Posted by Neal Lipschutz on November 24, 2010
Central Banks, Congress, Economy, Federal Reserve, Media, United States, Washington / Comments Off

In a development that might seem mundane, but would have been unimaginable not all that long ago, the Federal Reserve talked about the chairman hosting press conferences.

The once secretive central bank has come to this, the possibility that Chairman Ben Bernanke would expose himself to the hurly burly of questions from members of the media.  It was in the working life of this columnist that even changes in Federal Reserve monetary policy weren’t publicly announced. They were divined from market activity.

If Bernanke press conferences became a reality, some questions would be pointed. Some would be uninformed. The answers likely would stay obscure to most citizens.

Still, it’s a great idea.

There’s no guarantee the Fed will get there. In meeting minutes released Tuesday, the topic of press briefings was referenced. The subject was addressed in a video conference of Fed policy makers on Oct. 15.

All the minutes say is this: “Participants discussed whether it might be useful for the Chairman to hold occasional presss briefings to provide more detailed information to the public regarding the Committee’s assessment of the outlook and its policy decisionmaking than is included in (the) Committee’s short post-meeting statements.”

The Committeee is the rate-setting Federal Open Market Committee.

This special Oct. 15 video conference was described in a phrase that would make any corporate bureaucrat proud. There was no chance for that meeting to fail to accomplish. Communications issues and the pros and cons of setting a target for a term interest rate were discussed. The quote is this: “The agenda did not contemplate any policy decisions and none were taken.”

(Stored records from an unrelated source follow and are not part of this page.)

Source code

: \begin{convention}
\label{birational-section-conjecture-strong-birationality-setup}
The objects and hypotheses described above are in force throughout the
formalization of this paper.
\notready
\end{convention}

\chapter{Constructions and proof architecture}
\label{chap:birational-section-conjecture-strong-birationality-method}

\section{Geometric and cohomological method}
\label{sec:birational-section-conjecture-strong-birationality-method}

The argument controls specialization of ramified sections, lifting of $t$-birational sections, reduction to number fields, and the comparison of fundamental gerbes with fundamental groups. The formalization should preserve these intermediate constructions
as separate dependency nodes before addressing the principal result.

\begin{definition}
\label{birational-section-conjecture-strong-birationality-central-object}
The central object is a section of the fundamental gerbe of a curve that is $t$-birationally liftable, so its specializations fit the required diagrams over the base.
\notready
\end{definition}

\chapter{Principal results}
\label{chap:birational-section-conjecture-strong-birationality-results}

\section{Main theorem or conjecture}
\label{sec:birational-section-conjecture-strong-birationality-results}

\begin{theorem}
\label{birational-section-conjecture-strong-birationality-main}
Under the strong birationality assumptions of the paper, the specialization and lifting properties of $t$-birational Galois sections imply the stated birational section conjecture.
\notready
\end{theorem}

Back to the press conference idea. They should be more frequent than simply occasional, the theoretical time frame mentioned in the minutes. The Fed is a mystery to most people. Some think such economic power in the hands of independent and unelected officials is out of step with democratic institutions. Bernanke press conferences would help demystify the Fed and make it more democratic.

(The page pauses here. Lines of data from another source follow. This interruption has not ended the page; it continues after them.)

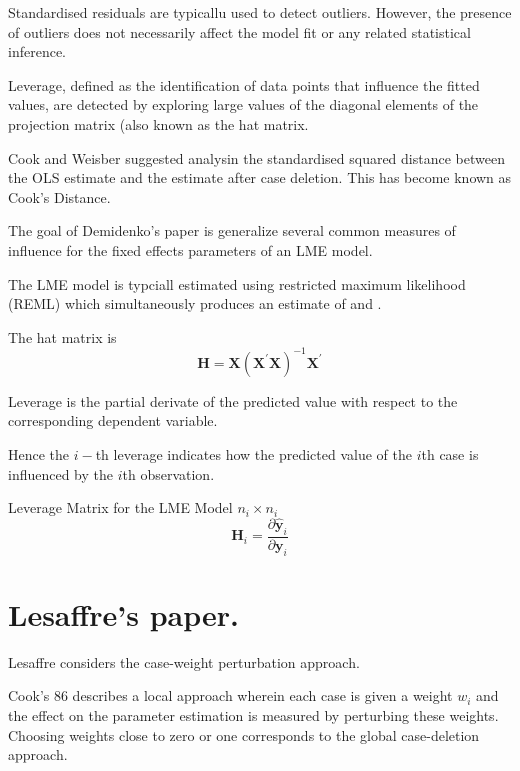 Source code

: \documentclass[MAIN.tex]{subfiles}
\begin{document}

Standardised residuals are typicallu used to detect outliers. However, the presence of outliers does not necessarily affect the model fit or any related statistical inference.

Leverage, defined as the identification of data points that influence the fitted values, are detected by exploring large values of the diagonal elements of the projection matrix (also known as the hat matrix.

Cook and Weisber suggested analysin the standardised squared distance between the OLS estimate and the estimate after case deletion. This has become known as Cook's Distance.

The goal of Demidenko's paper is generalize several common measures of influence for the fixed effects parameters of an LME model.



The LME model is typciall estimated using restricted maximum likelihood (REML) which simultaneously produces an estimate of  and \boldsymbol{\beta}.

The hat matrix is 
\[\boldsymbol{H}  =  \boldsymbol{X} (\boldsymbol{X}^{\prime}\boldsymbol{X})^{-1}\boldsymbol{X} ^{\prime} \]

Leverage is the partial derivate of  the predicted value with respect to the corresponding dependent variable.

Hence the $i-$th leverage indicates how the predicted value of the $i$th case is influenced by the $i$th observation.


Leverage Matrix  for the LME Model $n_i \times n_i$
\[ \boldsymbol{H}_i = \frac{ \partial \hat{\boldsymbol{y}}_i } {\partial \boldsymbol{y}_i } \]

\section{Lesaffre's paper.} %

Lesaffre considers the case-weight perturbation approach.


Cook's 86 describes a local approach wherein each case is given a
weight $w_{i}$ and the effect on the parameter estimation is
measured by perturbing these weights. Choosing weights close to
zero or one corresponds to the global case-deletion approach.
\end{document}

Like it or not, The Fed and its policies already are fodder in the political arena. The latest bond-buying plan to stimulate the economy earned the ire of a number of Republican lawmakers. In the run-up to new financial services regulation, a Democrat-controlled Congress mulled clipping the Fed’s regulatory wings and threatened its monetary policy independence. Nothing ultimaately happened there (the Fed got increased regulatory powers).

But clearly, there have been politics surrounding the Fed on both sides of the aisle.

Press conferences could help by increasing the Fed’s standing with the public, or some interested portion of it. If you wind up in Rome, do as the Romans do. Find a lectern and state your case. Take on the questions and defend your positions. Get your sound bites distributed far and wide.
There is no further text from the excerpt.